Since a version chain can be infinitely long, it seems to me like we'd want full pagination support. This'd mean having a start or offset argument to pair with count on listVersions. Essentially the same thing listObjects already has.

And here's a use case we currently have that could be improved by this API change:

Use case: Forwarding client requests to the latest version

Clients include MetacatUI, R, etc . Current implementations walk the version chain forward with repeated getSytsemMetadata calls and this API would reduce the number of requests the client needs to send from n to one.

Edit: I see this is basically https://github.com/NCEAS/metacatui/issues/1400.

rushirajnenuji commented 3 years ago

Version info for generating metrics.

amoeba commented 3 years ago

We discussed this on our Sep 10, 2020 dev call and continued in a break out afterwards for a bit. I'm commenting here to bring some of that discussion back here for visibility.

From looking at our use cases, we found we really have three categories:

  1. Clients that need information about one or more versions in an object series. e.g., given an object's PID, tell me newest version
  2. Clients that need a virtual identifier to identify, resolve, and detect membership within the entire series of versions for an object. This is kinda like a series ID, but would be 1:1 with the entire series, whereas an object version series can have more than one series ID. e.g., Metadig calculates scores for an entire object version series and needs an identifier to group by
  3. Clients that need a virtual identifier to identify and resolve all objects and versions within a collection of objects. e.g., Metadig & metrics for portals

(1) is different from (2) and (3) and (2) and (3) are alike to one another in that they're about the idea of virtual identifiers. (3) is complicated enough we might stick to trying to tackle just (1) and possibly (2) for now.

Where is this information available to clients?: None of the use cases are real-time enough that we strictly to make the information available directly from the database which means Solr could be the place where this information lives and we don't necessarily need to expose any new APIs here.

Is version information always public or restricted to those who can read? If we exposed an API like listVersions above, would it include in its response versions the client can't read? If not, handling the return value gets tricky because of the gaps. If we store a virtual identifier as another Solr field, object visibility results would apply by default.

What can we solve?

Another way to describe (1) is that clients are currently walking sysmeta via the obsoletes and obsoletedBy properties. This is slow, foremost, but is also limiting (as seen in https://github.com/NCEAS/metacatui/issues/1400) because that walking process stops if the client doesn't have access to a version in the middle of the chain.
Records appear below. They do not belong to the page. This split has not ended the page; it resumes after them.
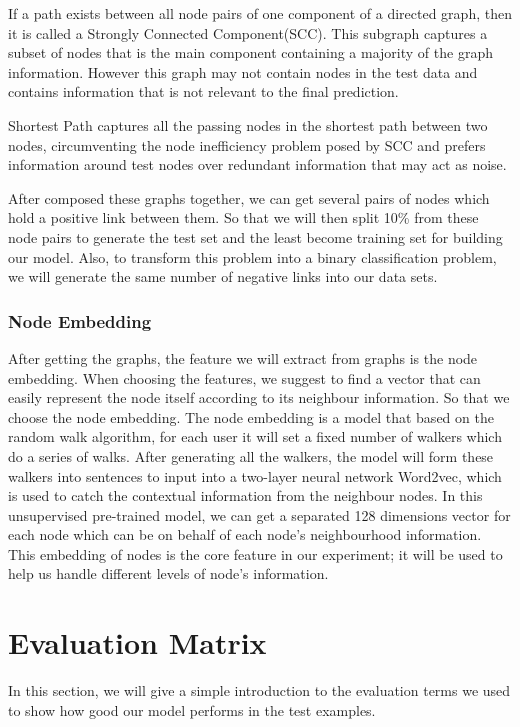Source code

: \documentclass[a4paper,11pt]{article}
\begin{document}
If a path exists between all node pairs of one component of a directed graph, then it is called a Strongly Connected Component(SCC). This subgraph captures a subset of nodes that is the main component containing a majority of the graph information. However this graph may not contain nodes in the test data and contains information that is not relevant to the final prediction.

Shortest Path captures all the passing nodes in the shortest path between two nodes, circumventing the node inefficiency problem posed by SCC and prefers information around test nodes over redundant information that may act as noise.

After composed these graphs together, we can get several pairs of nodes which hold a positive link between them. So that we will then split 10\% from these node pairs to generate the test set and the least become training set for building our model. Also, to transform this problem into a binary classification problem, we will generate the same number of negative links into our data sets.


\subsubsection{Node Embedding}
After getting the graphs, the feature we will extract from graphs is the node embedding. When choosing the features, we suggest to find a vector that can easily represent the node itself according to its neighbour information. So that we choose the node embedding. The node embedding is a model that based on the random walk algorithm, for each user it will set a fixed number of walkers which do a series of walks. After generating all the walkers, the model will form these walkers into sentences to input into a two-layer neural network Word2vec, which is used to catch the contextual information from the neighbour nodes. In this unsupervised pre-trained model, we can get a separated 128 dimensions vector for each node which can be on behalf of each node's neighbourhood information. This embedding of nodes is the core feature in our experiment; it will be used to help us handle different levels of node's information.

\section{Evaluation Matrix}
In this section, we will give a simple introduction to the evaluation terms we used to show how good our model performs in the test examples.
\end{document}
Another way to describe (2) and (3) is that external services such as Metadig & Metrics are doing their own version chain crawl (use case group 1) and creating virtual identifiers for object series (use case group 2).

Steps forward

Ignoring how for now, we have two things we can do:

A. Implement a versions API B. Implement a virtual (or even a real) identifier for every object version series

(A) solves some of our problems and, IMO, is valuable in its own right whether it solves our problems or not. And it's the simpler/easier thing to do. (B) solves more/most of our problems but is a bit more involved though still tractable.

My vote at this point is for starting with a versions API (A) implemented with recursive CTEs. This avoids major changes to the database (which increases our time to implement and impacts all users when we/they upgrade), appears to be plenty performant, and can have its implementation swapped out at a later date if we implement some form of virtual identifier.

Please have a read and let me know if I've represented your case accurately, missed any glaring upsides/downsides, etc.

mbjones commented 1 month ago

@taojing2002 @artntek Let's please discuss this version chain API request wrt upcoming Metacat releases. If we take the CTE approach as @amoeba concludes, then this could be done with the existing data tables and may not take too much time. I'd like to use it for both the MetaDIG and Metrics services.